Pfizer bringt generisches Viagra auf den Markt

Ab dem 1. Juni 2013 steht Ärzten, Apothekern und Patienten exklusiv eine generische Version von Viagra in der Originalgalenik zur Verfügung: Sildenafil Pfizer. Das Generikum basiert auf dem bewährten Viagra-Wirkstoff Sildenafil. Das Generikum basiert auf dem bewährten Viagra-Wirkstoff Sildenafil. Damit profitieren Patienten von der über 20-jährigen Erfahrung, die Pfizer in der wirksamen und sicheren Vermeidung von Erektionsproblemen gesammelt hat.

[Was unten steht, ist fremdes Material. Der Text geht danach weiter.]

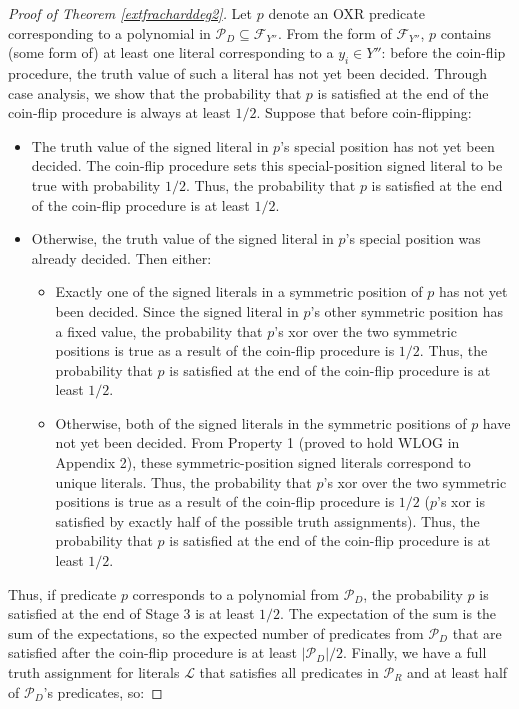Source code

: \documentclass{article}
\begin{document}
\begin{proof}[Proof of Theorem \ref{extfracharddeg2}]
Let $p$ denote an OXR predicate corresponding to a polynomial in $\mathcal{P}_D\subseteq \mathcal{F}_{Y''}$. From the form of $\mathcal{F}_{Y''}$,  $p$ contains (some form of) at least one literal corresponding to a $y_i\in Y''$: before the coin-flip procedure, the truth value of such a literal has not yet been decided. Through case analysis, we show that the probability that $p$ is satisfied at the end of the coin-flip procedure is always at least $1/2$.
Suppose that before coin-flipping:
\begin{itemize}
\item The truth value of the signed literal in $p$'s special position has not yet been decided. The coin-flip procedure sets this special-position signed literal to be true with probability $1/2$. Thus, the probability that $p$ is satisfied at the end of the coin-flip procedure is at least $1/2$. 
\item Otherwise, the truth value of the signed literal in $p$'s special position was already decided. Then either:

\vspace{-3mm}

\begin{itemize}
\item Exactly one of the signed literals in a symmetric position of $p$ has not yet been decided. Since the signed literal in $p$'s other symmetric position has a fixed value, the probability that $p$'s xor over the two symmetric positions is true as a result of the coin-flip procedure is $1/2$. Thus, the probability that $p$ is satisfied at the end of the coin-flip procedure is at least $1/2$. 
\item Otherwise, both of the signed literals in the symmetric positions of $p$ have not yet been decided. From Property 1 (proved to hold WLOG in Appendix 2), these symmetric-position signed literals correspond to unique literals. Thus, the probability that $p$'s xor over the two symmetric positions is true as a result of the coin-flip procedure is $1/2$ ($p$'s xor is satisfied by exactly half of the possible truth assignments). Thus, the probability that $p$ is satisfied at the end of the coin-flip procedure is at least $1/2$. 
\end{itemize}
\end{itemize}

\vspace{-3mm}

\noindent Thus, if predicate $p$ corresponds to a polynomial from $ \mathcal{P}_D$, the probability $p$ is satisfied at the end of Stage 3 is at least $1/2$. The expectation of the sum is the sum of the expectations, so  the expected number of predicates from  $\mathcal{P}_D$ that are satisfied after the coin-flip procedure is at least $|\mathcal{P}_D|/2$. Finally, we have a full truth assignment for literals $\mathcal{L}$ that satisfies all predicates in $\mathcal{P}_R$ and at least half of $\mathcal{P}_D$'s predicates, so:




\end{proof}
\end{document}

Bereits vor dem Patentablauf von Viagra am 22. Juni 2013 kann Pfizer eine kostengünstige, generische Version des Originalpräparats anbieten. Die Anforderungen an die Qualität und die Sicherheit des Arzneimittels bleiben die gleichen: Pfizer legt bei jedem Schritt des Herstellungs- und Vertriebsprozesses allerhöchsten Wert auf die Produktqualität.

Sildenafil Pfizer wird in drei verschiedenen Dosierungen angeboten: 25 mg, 50 mg und 100 mg. Es stehen unterschiedliche Packungsgrößen zur Verfügung: 4, 12 und 24 Tabletten. Sildenafil Pfizer wird sich von Viagra durch die Verpackung und die Tablettenfarbe unterscheiden - die rautenförmigen Tabletten sind weiß statt blau.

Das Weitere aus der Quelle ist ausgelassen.